• **What to produce**
Each line of the data below must be given again exactly as written.

• **The input**
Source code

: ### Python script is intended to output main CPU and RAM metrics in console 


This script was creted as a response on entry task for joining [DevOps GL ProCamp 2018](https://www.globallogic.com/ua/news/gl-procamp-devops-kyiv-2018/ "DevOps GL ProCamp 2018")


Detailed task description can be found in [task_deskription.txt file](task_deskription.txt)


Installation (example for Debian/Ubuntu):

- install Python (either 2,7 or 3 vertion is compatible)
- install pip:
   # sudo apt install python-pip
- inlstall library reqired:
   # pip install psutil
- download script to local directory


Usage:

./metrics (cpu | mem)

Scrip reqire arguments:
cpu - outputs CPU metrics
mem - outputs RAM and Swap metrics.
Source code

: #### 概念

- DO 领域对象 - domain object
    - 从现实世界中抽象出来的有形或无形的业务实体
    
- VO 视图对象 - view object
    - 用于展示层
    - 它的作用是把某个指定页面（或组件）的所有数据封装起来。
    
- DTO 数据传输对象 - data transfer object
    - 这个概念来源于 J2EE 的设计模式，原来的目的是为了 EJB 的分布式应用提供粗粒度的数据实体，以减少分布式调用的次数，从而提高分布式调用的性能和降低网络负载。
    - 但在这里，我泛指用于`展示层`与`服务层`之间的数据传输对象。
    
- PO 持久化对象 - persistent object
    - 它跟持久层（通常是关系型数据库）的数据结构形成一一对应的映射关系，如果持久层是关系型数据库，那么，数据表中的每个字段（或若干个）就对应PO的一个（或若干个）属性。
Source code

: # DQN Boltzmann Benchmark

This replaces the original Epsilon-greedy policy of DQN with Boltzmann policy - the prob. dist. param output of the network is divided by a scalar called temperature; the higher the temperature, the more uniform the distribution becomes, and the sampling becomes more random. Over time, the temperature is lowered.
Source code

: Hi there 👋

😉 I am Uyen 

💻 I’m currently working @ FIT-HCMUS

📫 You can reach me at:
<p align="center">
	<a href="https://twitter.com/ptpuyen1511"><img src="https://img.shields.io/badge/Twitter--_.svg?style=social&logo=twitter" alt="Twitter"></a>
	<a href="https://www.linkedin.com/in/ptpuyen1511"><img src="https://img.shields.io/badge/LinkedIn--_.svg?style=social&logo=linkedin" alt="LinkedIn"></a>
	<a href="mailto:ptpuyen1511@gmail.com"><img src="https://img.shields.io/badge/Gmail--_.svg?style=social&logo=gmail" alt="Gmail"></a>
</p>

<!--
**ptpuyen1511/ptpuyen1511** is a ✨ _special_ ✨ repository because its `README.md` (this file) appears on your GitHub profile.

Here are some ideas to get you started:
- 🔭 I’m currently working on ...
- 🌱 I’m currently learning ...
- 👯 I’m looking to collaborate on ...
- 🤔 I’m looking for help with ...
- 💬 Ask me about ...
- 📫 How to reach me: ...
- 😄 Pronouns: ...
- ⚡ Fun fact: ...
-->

• **Answer to the problem**
Source code

: ### Python script is intended to output main CPU and RAM metrics in console 


This script was creted as a response on entry task for joining [DevOps GL ProCamp 2018](https://www.globallogic.com/ua/news/gl-procamp-devops-kyiv-2018/ "DevOps GL ProCamp 2018")


Detailed task description can be found in [task_deskription.txt file](task_deskription.txt)


Installation (example for Debian/Ubuntu):

- install Python (either 2,7 or 3 vertion is compatible)
- install pip:
   # sudo apt install python-pip
- inlstall library reqired:
   # pip install psutil
- download script to local directory


Usage:

./metrics (cpu | mem)

Scrip reqire arguments:
cpu - outputs CPU metrics
mem - outputs RAM and Swap metrics.
Source code

: #### 概念

- DO 领域对象 - domain object
    - 从现实世界中抽象出来的有形或无形的业务实体
    
- VO 视图对象 - view object
    - 用于展示层
    - 它的作用是把某个指定页面（或组件）的所有数据封装起来。
    
- DTO 数据传输对象 - data transfer object
    - 这个概念来源于 J2EE 的设计模式，原来的目的是为了 EJB 的分布式应用提供粗粒度的数据实体，以减少分布式调用的次数，从而提高分布式调用的性能和降低网络负载。
    - 但在这里，我泛指用于`展示层`与`服务层`之间的数据传输对象。
    
- PO 持久化对象 - persistent object
    - 它跟持久层（通常是关系型数据库）的数据结构形成一一对应的映射关系，如果持久层是关系型数据库，那么，数据表中的每个字段（或若干个）就对应PO的一个（或若干个）属性。
Source code

: # DQN Boltzmann Benchmark

This replaces the original Epsilon-greedy policy of DQN with Boltzmann policy - the prob. dist. param output of the network is divided by a scalar called temperature; the higher the temperature, the more uniform the distribution becomes, and the sampling becomes more random. Over time, the temperature is lowered.
Source code

: Hi there 👋

😉 I am Uyen 

💻 I’m currently working @ FIT-HCMUS

📫 You can reach me at:
<p align="center">
	<a href="https://twitter.com/ptpuyen1511"><img src="https://img.shields.io/badge/Twitter--_.svg?style=social&logo=twitter" alt="Twitter"></a>
	<a href="https://www.linkedin.com/in/ptpuyen1511"><img src="https://img.shields.io/badge/LinkedIn--_.svg?style=social&logo=linkedin" alt="LinkedIn"></a>
	<a href="mailto:ptpuyen1511@gmail.com"><img src="https://img.shields.io/badge/Gmail--_.svg?style=social&logo=gmail" alt="Gmail"></a>
</p>

<!--
**ptpuyen1511/ptpuyen1511** is a ✨ _special_ ✨ repository because its `README.md` (this file) appears on your GitHub profile.

Here are some ideas to get you started:
- 🔭 I’m currently working on ...
- 🌱 I’m currently learning ...
- 👯 I’m looking to collaborate on ...
- 🤔 I’m looking for help with ...
- 💬 Ask me about ...
- 📫 How to reach me: ...
- 😄 Pronouns: ...
- ⚡ Fun fact: ...
-->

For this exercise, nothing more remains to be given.